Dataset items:
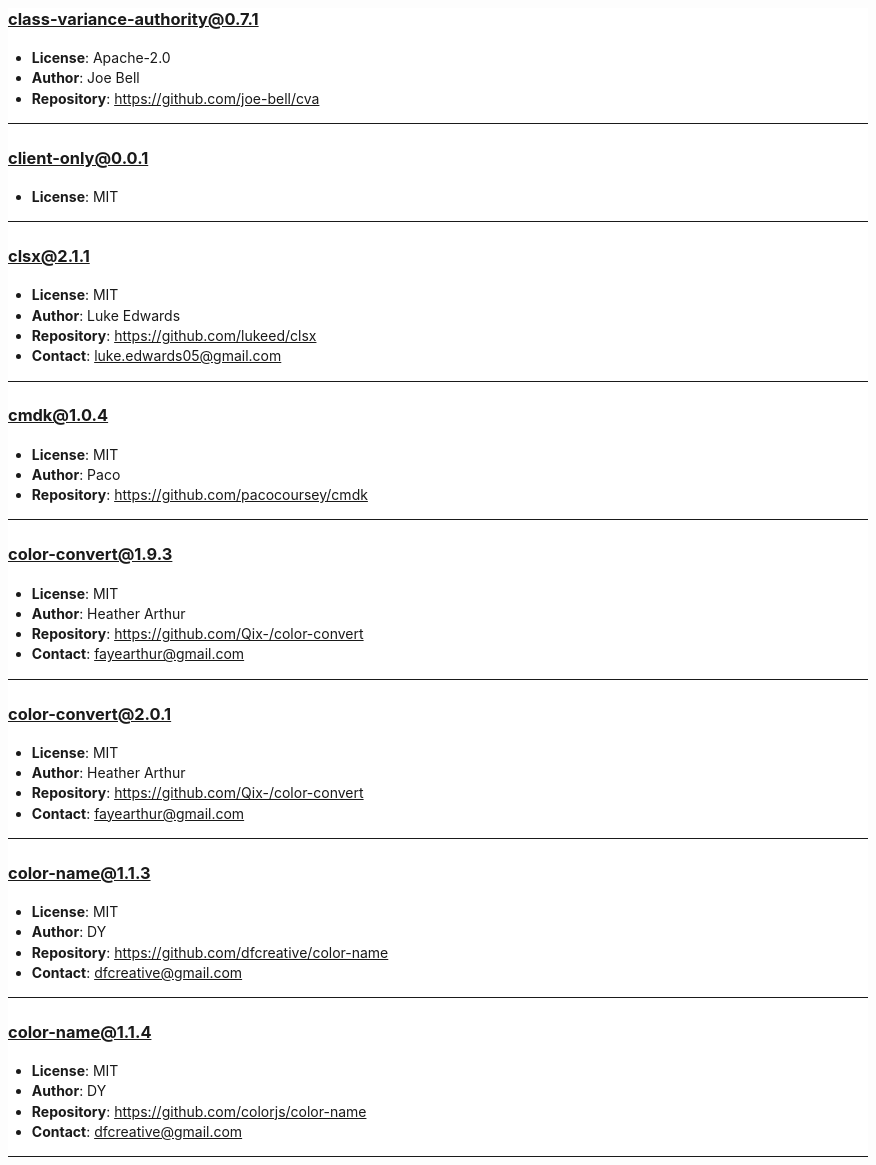 ### class-variance-authority@0.7.1
- **License**: Apache-2.0
- **Author**: Joe Bell
- **Repository**: https://github.com/joe-bell/cva

---
### client-only@0.0.1
- **License**: MIT

---
### clsx@2.1.1
- **License**: MIT
- **Author**: Luke Edwards
- **Repository**: https://github.com/lukeed/clsx
- **Contact**: luke.edwards05@gmail.com

---
### cmdk@1.0.4
- **License**: MIT
- **Author**: Paco
- **Repository**: https://github.com/pacocoursey/cmdk

---
### color-convert@1.9.3
- **License**: MIT
- **Author**: Heather Arthur
- **Repository**: https://github.com/Qix-/color-convert
- **Contact**: fayearthur@gmail.com

---
### color-convert@2.0.1
- **License**: MIT
- **Author**: Heather Arthur
- **Repository**: https://github.com/Qix-/color-convert
- **Contact**: fayearthur@gmail.com

---
### color-name@1.1.3
- **License**: MIT
- **Author**: DY
- **Repository**: https://github.com/dfcreative/color-name
- **Contact**: dfcreative@gmail.com

---
### color-name@1.1.4
- **License**: MIT
- **Author**: DY
- **Repository**: https://github.com/colorjs/color-name
- **Contact**: dfcreative@gmail.com

---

EXERCISE BRIEF
Search the entries for the word "https", then list each line that holds it.

TASK RESPONSE
- **Repository**: https://github.com/joe-bell/cva
- **Repository**: https://github.com/lukeed/clsx
- **Repository**: https://github.com/pacocoursey/cmdk
- **Repository**: https://github.com/Qix-/color-convert
- **Repository**: https://github.com/Qix-/color-convert
- **Repository**: https://github.com/dfcreative/color-name
- **Repository**: https://github.com/colorjs/color-name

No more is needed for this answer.